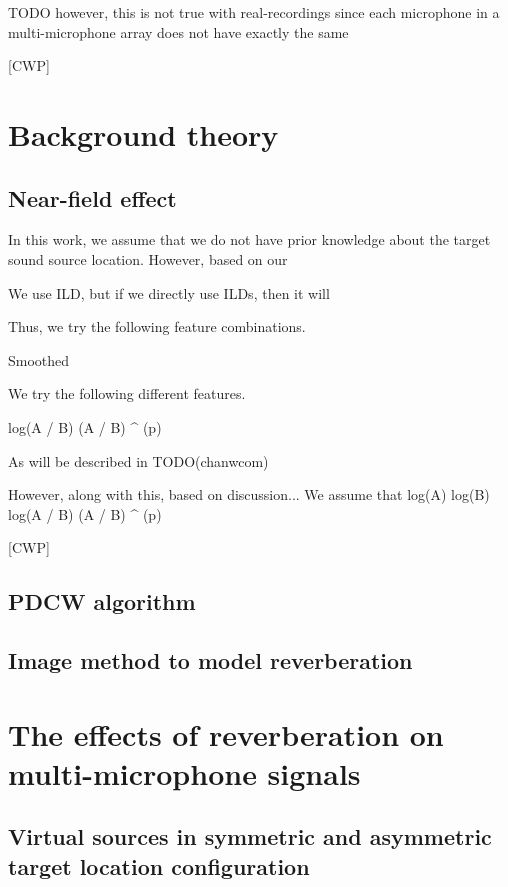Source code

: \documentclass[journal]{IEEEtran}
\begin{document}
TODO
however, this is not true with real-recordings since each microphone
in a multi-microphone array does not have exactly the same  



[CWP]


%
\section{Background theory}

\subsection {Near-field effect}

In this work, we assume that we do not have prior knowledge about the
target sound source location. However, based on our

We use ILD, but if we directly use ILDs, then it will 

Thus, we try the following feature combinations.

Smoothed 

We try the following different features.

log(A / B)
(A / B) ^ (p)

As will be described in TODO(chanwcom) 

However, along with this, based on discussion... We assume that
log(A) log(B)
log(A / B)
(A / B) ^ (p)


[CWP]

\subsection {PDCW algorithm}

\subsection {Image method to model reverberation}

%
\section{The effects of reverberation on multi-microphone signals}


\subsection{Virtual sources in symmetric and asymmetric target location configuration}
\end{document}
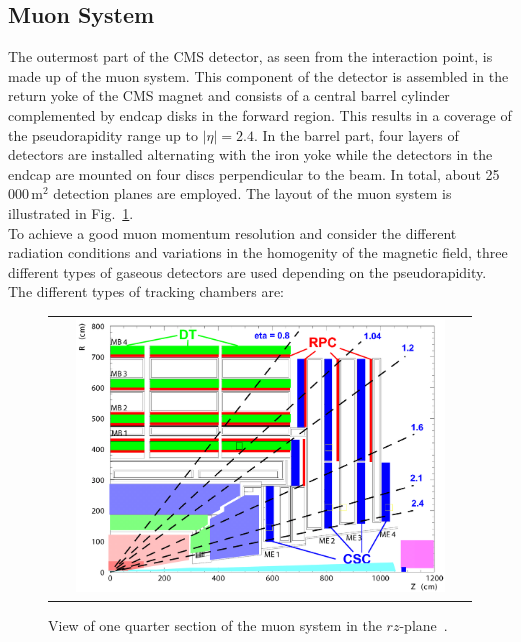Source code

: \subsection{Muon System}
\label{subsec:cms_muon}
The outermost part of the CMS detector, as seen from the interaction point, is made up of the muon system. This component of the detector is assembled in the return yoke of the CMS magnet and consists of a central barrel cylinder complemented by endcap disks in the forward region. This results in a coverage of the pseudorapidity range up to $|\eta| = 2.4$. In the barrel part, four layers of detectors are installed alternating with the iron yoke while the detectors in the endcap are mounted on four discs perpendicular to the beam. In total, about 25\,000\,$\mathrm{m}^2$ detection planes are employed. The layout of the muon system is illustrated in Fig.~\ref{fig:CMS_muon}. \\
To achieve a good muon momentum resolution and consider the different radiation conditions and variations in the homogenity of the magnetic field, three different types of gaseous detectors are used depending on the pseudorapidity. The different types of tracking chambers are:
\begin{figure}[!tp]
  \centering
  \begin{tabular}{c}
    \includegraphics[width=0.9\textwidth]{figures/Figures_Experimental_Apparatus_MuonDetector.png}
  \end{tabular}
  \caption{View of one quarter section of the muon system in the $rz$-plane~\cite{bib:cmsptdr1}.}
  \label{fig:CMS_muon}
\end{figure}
* * *
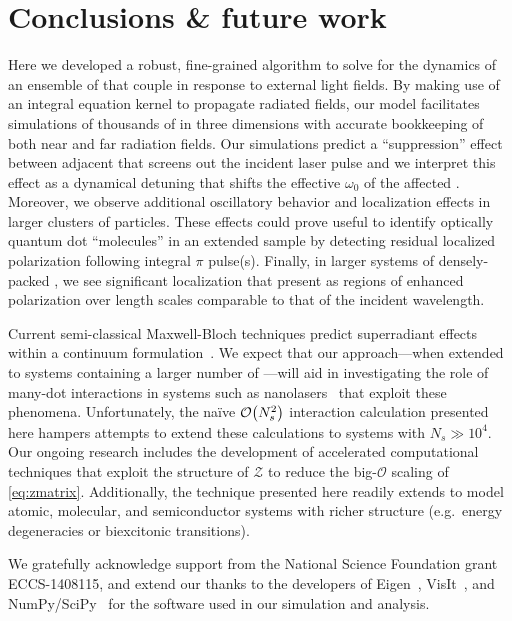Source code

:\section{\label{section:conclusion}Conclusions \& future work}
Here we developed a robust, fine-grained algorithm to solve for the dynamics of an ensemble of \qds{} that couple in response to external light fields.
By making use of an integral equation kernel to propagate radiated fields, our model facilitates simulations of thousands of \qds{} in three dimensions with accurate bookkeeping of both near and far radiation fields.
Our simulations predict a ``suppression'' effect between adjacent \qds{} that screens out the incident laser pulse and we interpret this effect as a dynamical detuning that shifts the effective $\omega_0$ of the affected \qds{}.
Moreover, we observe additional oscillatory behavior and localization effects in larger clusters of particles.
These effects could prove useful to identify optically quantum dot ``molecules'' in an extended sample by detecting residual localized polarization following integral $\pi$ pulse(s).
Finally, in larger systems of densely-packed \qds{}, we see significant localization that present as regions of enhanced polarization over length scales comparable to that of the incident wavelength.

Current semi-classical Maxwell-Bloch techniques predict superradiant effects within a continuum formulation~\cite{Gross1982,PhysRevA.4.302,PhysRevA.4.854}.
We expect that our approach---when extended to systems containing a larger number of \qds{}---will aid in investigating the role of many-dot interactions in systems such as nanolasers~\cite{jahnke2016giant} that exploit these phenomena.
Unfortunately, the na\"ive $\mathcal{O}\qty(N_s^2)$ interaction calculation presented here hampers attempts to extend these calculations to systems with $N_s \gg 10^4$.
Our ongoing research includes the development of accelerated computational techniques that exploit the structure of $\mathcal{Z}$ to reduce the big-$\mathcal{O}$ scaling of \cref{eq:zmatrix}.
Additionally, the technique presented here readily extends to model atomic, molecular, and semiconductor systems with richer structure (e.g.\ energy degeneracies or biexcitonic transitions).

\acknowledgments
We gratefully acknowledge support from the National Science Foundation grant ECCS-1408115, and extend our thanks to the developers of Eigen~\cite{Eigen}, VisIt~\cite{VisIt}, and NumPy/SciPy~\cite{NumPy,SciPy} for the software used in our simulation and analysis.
==
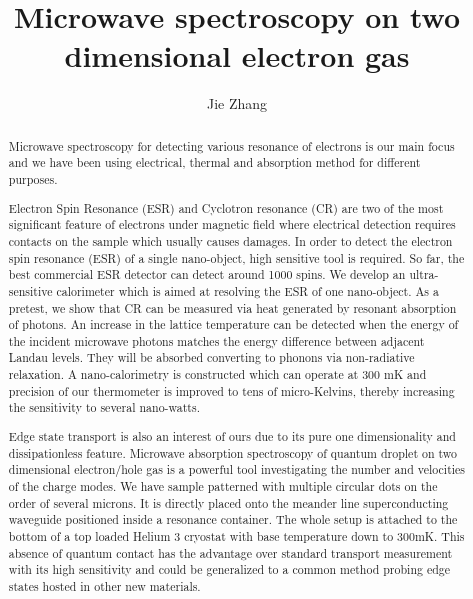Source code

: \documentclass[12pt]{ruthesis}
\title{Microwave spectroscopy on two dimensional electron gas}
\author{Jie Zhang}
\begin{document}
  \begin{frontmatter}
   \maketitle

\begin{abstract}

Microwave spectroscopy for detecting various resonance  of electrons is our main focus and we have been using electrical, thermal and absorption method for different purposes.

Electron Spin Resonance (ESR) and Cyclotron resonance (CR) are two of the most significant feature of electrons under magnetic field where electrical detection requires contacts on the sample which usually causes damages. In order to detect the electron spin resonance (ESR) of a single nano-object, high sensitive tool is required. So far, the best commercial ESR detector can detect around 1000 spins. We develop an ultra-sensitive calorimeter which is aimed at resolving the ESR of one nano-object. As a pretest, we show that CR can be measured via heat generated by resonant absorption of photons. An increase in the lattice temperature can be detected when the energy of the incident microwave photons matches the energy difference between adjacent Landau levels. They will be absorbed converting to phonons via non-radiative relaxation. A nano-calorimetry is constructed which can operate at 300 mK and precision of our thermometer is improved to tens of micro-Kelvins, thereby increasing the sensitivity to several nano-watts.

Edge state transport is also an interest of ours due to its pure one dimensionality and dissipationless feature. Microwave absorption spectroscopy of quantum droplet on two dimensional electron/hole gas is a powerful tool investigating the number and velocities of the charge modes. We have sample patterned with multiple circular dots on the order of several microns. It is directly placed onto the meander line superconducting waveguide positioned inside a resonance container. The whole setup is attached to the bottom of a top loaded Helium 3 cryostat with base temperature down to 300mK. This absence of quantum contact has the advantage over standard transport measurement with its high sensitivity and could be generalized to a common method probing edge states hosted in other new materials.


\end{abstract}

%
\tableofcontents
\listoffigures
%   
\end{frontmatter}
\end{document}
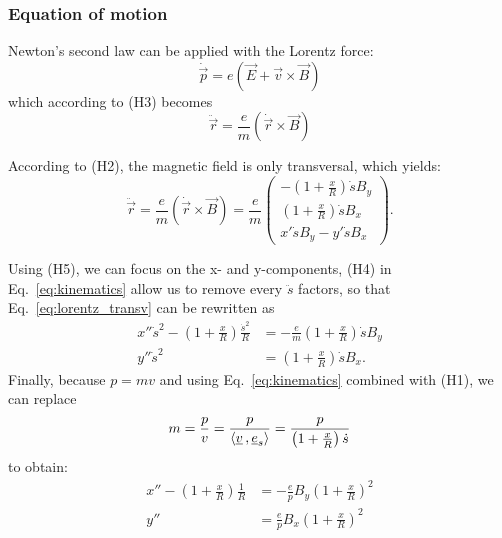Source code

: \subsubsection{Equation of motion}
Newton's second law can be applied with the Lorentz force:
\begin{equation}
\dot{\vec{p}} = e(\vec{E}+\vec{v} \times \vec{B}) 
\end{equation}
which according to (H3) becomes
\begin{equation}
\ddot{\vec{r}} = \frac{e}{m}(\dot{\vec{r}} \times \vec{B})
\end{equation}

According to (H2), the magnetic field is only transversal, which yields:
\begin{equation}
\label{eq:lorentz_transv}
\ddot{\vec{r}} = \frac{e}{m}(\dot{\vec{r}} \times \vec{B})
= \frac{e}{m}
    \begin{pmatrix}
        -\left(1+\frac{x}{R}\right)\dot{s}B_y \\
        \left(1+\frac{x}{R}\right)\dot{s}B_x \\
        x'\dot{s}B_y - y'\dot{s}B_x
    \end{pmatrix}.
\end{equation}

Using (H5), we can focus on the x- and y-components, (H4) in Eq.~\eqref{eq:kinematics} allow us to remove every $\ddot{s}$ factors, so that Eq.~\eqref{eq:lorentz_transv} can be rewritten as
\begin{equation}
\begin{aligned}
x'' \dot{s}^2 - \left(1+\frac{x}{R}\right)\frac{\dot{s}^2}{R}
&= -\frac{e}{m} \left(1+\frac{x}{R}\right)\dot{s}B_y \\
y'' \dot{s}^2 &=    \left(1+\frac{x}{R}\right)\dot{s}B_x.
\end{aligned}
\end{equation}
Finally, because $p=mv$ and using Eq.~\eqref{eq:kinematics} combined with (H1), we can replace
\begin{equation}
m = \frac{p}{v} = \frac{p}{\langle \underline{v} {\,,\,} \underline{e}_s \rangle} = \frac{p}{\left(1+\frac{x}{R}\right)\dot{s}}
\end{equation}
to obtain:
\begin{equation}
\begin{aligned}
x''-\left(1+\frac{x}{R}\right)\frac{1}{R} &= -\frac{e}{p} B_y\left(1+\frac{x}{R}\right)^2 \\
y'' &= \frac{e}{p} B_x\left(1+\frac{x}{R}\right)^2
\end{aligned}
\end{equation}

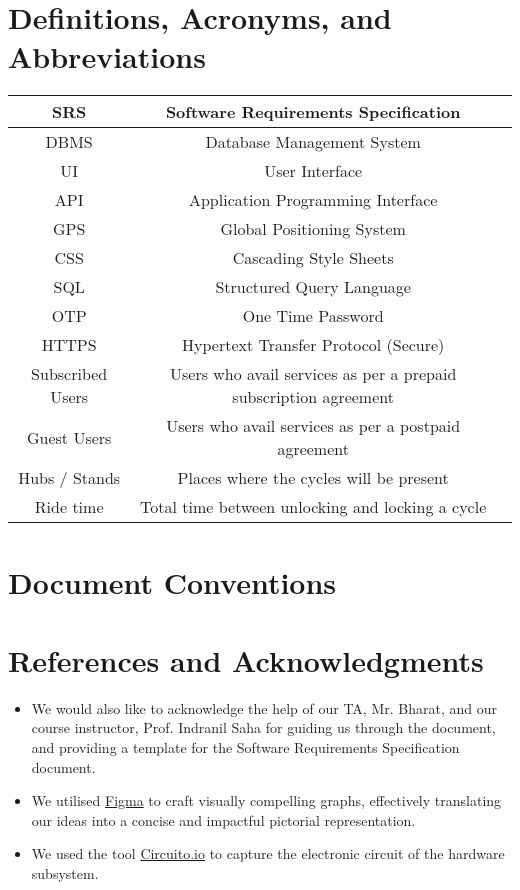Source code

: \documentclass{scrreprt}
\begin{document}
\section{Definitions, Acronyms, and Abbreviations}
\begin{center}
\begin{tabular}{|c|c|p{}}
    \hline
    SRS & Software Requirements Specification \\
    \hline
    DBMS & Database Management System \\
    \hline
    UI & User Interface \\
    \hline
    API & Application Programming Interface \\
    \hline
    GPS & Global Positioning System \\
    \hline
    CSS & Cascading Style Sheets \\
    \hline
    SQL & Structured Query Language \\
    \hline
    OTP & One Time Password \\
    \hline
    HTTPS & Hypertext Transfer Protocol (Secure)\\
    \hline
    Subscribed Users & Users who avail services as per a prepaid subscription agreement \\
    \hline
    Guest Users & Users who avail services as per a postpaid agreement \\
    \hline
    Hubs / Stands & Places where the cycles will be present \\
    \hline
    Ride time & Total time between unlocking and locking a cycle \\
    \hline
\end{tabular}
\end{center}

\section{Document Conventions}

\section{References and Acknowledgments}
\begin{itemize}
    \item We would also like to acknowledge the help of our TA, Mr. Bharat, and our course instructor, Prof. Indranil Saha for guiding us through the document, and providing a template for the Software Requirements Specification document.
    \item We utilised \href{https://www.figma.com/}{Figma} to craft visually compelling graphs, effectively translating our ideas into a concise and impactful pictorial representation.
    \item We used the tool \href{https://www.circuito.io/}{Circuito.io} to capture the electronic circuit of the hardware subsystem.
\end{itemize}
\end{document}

WHAT YOU HAVE TO DO: From the records above, repeat exactly the lines from the one with "DBMS & Database Management System \\" through the one with "SQL & Structured Query Language \\", both included.

RESPONSE BELOW:
    DBMS & Database Management System \\
    \hline
    UI & User Interface \\
    \hline
    API & Application Programming Interface \\
    \hline
    GPS & Global Positioning System \\
    \hline
    CSS & Cascading Style Sheets \\
    \hline
    SQL & Structured Query Language \\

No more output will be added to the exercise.